Top of Input material

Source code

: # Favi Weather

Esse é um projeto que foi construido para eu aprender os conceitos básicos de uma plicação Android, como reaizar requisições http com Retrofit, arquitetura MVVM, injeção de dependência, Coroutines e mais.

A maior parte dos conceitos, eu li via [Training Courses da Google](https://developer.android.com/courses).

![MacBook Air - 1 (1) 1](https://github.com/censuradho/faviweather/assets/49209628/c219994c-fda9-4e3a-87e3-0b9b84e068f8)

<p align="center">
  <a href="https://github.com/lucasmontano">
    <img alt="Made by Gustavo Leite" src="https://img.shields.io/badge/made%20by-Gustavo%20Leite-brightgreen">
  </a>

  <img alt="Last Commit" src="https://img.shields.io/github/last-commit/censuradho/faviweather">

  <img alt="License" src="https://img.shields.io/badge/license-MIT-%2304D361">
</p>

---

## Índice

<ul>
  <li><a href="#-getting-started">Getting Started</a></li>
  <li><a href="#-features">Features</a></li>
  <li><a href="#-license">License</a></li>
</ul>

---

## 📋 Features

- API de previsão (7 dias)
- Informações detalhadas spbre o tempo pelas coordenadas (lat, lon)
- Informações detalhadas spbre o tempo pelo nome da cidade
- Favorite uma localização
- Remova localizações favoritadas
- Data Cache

Bottom of Input material

## Instructions to follow
In the entries above, locate every line with the word "faviweather" and copy it.

## Exercise response
![MacBook Air - 1 (1) 1](https://github.com/censuradho/faviweather/assets/49209628/c219994c-fda9-4e3a-87e3-0b9b84e068f8)
  <img alt="Last Commit" src="https://img.shields.io/github/last-commit/censuradho/faviweather">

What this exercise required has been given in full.